**MATERIAL FOR THIS TASK**
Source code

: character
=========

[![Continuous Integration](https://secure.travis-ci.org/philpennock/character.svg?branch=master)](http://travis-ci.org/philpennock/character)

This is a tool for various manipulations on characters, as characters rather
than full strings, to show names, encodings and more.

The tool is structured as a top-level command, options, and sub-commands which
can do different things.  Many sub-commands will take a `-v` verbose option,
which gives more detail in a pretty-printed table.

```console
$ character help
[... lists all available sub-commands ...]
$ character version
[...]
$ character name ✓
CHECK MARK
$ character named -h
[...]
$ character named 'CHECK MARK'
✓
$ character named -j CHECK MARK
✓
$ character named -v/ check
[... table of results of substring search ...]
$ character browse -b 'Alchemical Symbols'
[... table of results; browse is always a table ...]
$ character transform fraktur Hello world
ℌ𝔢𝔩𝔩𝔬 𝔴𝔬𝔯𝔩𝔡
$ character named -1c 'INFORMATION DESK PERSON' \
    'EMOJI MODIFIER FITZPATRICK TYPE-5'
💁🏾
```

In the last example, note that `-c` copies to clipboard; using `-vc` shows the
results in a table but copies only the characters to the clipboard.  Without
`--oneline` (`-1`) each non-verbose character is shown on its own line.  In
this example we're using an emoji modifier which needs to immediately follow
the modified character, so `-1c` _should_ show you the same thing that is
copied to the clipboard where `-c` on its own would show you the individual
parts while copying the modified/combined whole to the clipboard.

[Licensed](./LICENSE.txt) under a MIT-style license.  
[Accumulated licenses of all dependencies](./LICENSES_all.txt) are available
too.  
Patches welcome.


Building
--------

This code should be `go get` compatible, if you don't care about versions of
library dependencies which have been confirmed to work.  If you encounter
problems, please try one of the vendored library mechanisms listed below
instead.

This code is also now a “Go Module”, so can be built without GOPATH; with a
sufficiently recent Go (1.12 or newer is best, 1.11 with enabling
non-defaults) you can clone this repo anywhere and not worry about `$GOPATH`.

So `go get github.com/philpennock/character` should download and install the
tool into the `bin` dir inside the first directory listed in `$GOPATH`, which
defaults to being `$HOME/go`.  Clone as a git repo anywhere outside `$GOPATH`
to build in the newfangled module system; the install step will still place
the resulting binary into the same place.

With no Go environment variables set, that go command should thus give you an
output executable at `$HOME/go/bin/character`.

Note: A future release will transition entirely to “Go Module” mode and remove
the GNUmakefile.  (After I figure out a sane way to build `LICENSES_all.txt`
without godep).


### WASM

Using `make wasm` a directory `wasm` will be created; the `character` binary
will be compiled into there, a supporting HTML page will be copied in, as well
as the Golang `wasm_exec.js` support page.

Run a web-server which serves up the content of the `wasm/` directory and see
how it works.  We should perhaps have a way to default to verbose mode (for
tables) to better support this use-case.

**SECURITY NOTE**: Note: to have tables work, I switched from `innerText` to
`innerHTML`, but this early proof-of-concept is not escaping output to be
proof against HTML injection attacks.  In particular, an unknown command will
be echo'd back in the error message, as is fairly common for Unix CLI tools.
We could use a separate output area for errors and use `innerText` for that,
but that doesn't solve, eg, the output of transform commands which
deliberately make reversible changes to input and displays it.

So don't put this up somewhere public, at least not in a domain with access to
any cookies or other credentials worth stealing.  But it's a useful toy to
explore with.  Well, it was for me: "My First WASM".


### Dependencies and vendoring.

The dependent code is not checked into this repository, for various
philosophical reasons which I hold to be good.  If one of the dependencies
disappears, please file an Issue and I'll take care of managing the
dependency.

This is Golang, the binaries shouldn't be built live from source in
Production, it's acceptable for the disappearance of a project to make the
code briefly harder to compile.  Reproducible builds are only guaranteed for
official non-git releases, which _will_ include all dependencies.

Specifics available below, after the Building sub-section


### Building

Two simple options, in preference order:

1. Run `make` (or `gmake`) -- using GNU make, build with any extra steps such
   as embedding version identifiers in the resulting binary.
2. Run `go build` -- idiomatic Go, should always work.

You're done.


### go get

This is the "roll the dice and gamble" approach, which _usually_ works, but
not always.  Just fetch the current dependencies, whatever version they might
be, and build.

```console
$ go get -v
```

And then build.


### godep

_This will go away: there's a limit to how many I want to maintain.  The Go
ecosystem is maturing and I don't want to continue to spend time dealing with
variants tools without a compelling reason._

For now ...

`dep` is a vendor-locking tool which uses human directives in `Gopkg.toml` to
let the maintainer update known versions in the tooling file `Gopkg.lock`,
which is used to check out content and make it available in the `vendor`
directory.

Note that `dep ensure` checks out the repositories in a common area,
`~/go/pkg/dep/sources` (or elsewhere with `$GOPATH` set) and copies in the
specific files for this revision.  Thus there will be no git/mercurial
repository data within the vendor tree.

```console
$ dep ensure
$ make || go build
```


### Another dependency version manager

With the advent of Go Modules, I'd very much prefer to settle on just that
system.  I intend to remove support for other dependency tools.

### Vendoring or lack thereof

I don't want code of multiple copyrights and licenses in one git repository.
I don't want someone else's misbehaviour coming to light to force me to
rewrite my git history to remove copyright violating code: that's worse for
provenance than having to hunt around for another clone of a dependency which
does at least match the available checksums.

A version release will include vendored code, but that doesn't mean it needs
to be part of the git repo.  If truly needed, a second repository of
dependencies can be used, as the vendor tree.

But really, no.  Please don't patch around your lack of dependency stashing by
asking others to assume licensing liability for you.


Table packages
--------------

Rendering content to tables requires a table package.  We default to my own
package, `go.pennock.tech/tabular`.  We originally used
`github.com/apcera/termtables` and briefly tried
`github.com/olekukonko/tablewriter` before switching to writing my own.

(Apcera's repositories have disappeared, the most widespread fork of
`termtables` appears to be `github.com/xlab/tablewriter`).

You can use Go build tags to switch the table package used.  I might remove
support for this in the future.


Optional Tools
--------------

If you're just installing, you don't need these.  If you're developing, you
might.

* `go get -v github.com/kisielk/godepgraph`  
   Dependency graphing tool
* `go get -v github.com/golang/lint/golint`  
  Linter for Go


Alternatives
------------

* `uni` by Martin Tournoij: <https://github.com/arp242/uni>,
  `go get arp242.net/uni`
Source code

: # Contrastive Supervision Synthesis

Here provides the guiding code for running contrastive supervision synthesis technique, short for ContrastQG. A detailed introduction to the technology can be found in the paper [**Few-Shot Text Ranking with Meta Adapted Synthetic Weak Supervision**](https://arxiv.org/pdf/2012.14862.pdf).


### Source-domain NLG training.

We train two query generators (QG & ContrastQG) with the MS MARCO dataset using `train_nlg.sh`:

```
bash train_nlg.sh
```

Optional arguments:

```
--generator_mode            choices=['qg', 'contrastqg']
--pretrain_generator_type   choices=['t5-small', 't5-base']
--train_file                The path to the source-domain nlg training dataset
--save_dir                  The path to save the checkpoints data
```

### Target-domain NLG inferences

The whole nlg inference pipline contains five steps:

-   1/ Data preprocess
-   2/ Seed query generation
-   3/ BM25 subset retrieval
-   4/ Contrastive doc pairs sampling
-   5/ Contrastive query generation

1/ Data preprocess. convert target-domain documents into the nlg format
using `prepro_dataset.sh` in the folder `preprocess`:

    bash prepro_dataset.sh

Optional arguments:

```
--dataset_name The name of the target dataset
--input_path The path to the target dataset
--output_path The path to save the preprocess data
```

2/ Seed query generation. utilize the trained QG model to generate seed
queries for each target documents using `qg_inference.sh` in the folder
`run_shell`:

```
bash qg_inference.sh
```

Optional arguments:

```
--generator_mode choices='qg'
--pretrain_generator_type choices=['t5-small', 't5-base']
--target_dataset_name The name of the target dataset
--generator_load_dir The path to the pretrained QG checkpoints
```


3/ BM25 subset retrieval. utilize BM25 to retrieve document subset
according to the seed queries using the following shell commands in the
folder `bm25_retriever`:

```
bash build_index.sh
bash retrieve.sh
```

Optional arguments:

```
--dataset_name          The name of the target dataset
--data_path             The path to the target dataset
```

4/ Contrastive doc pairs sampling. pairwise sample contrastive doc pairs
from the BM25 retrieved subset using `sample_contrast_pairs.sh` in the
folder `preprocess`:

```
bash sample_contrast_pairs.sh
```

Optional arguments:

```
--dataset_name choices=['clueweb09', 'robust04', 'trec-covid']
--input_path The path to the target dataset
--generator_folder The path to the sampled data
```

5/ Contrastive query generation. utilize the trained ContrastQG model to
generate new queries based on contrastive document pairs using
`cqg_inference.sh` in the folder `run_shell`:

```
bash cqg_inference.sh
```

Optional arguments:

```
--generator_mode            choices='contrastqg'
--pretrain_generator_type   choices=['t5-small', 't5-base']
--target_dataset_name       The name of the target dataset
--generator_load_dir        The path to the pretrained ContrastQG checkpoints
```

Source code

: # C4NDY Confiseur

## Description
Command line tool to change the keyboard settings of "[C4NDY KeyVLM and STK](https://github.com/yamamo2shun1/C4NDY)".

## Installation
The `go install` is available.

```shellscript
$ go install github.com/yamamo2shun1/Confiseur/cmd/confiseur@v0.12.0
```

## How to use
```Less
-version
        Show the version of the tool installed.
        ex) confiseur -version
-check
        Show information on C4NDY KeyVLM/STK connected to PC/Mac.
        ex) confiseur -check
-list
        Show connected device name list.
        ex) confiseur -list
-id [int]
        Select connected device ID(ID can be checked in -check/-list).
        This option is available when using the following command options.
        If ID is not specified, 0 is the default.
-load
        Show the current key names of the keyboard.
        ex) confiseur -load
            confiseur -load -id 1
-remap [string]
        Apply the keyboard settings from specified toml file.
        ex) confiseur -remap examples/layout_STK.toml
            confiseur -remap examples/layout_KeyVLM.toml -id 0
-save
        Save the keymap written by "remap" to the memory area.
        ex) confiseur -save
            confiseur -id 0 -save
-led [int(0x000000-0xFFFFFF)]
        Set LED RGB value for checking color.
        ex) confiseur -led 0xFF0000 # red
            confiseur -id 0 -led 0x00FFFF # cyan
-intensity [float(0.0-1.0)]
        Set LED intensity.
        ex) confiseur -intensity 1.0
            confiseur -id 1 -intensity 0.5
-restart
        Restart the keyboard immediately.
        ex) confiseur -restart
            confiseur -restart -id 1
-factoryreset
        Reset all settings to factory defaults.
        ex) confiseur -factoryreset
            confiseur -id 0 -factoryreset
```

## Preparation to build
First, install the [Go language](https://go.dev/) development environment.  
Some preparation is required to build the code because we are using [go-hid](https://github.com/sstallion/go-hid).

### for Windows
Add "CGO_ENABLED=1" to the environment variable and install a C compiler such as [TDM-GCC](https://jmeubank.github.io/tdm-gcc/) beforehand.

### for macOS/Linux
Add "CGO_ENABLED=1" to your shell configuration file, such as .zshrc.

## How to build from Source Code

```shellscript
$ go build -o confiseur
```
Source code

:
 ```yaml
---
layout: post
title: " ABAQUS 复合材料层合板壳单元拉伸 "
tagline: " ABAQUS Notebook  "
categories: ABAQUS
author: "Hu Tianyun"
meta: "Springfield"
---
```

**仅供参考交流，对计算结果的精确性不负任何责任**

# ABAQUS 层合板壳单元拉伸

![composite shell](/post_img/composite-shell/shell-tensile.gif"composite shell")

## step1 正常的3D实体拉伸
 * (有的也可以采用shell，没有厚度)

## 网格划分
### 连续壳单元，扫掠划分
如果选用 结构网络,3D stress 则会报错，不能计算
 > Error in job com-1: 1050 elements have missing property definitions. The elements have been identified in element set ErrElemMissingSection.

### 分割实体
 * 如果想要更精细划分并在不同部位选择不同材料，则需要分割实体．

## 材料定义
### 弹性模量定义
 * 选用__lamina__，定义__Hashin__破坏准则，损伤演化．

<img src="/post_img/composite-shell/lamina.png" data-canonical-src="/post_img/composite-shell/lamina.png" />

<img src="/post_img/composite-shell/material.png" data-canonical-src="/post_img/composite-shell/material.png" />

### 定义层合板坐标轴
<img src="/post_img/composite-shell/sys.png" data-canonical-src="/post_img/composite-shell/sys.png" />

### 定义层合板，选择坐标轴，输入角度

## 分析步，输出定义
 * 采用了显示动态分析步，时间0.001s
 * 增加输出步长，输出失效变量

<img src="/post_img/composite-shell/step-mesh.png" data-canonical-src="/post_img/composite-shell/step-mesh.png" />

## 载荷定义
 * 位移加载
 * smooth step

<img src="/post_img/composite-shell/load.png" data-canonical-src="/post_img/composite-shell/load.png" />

**TASK TO CARRY OUT**
Which lines of the records contain the word "specified"? Copy each of them.

**SOLVED EXERCISE**
        If ID is not specified, 0 is the default.
        Apply the keyboard settings from specified toml file.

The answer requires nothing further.